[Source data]
##############################

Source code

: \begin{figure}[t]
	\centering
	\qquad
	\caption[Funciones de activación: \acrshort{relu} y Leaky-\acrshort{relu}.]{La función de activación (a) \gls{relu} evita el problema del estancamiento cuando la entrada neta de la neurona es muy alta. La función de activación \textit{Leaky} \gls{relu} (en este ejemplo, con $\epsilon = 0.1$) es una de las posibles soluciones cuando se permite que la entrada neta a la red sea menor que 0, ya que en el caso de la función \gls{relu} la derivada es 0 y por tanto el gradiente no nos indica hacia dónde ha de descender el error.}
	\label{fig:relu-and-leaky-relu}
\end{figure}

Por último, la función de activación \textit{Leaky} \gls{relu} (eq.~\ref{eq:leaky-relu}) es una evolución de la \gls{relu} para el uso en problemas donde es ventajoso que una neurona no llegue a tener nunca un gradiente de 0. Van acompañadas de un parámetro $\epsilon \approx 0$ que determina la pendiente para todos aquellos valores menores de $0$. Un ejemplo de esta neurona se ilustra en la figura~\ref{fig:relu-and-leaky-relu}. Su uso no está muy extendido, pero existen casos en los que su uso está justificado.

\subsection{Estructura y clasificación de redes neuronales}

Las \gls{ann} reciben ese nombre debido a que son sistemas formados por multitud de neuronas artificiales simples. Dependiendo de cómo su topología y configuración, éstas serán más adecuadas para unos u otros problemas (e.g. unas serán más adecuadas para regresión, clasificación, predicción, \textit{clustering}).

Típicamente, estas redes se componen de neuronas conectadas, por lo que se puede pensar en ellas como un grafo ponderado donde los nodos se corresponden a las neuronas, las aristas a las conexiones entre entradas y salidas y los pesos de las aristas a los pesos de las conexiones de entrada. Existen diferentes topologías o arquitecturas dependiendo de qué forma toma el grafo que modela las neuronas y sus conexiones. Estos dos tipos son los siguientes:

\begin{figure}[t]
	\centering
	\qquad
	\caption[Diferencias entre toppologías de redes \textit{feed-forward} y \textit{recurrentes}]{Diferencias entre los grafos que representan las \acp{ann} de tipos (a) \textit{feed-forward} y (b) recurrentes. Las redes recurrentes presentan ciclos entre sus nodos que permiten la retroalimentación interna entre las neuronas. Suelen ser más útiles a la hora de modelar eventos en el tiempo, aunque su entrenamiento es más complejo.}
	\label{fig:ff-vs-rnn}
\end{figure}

##############################

- _EXERCISE DETAILS_:
Your answer must consist only of the lines from the one containing "Típicamente, estas redes" through the last line of the data above, both included, exactly as written.

- _WORKED SOLUTION_:
Típicamente, estas redes se componen de neuronas conectadas, por lo que se puede pensar en ellas como un grafo ponderado donde los nodos se corresponden a las neuronas, las aristas a las conexiones entre entradas y salidas y los pesos de las aristas a los pesos de las conexiones de entrada. Existen diferentes topologías o arquitecturas dependiendo de qué forma toma el grafo que modela las neuronas y sus conexiones. Estos dos tipos son los siguientes:

\begin{figure}[t]
	\centering
	\qquad
	\caption[Diferencias entre toppologías de redes \textit{feed-forward} y \textit{recurrentes}]{Diferencias entre los grafos que representan las \acp{ann} de tipos (a) \textit{feed-forward} y (b) recurrentes. Las redes recurrentes presentan ciclos entre sus nodos que permiten la retroalimentación interna entre las neuronas. Suelen ser más útiles a la hora de modelar eventos en el tiempo, aunque su entrenamiento es más complejo.}
	\label{fig:ff-vs-rnn}
\end{figure}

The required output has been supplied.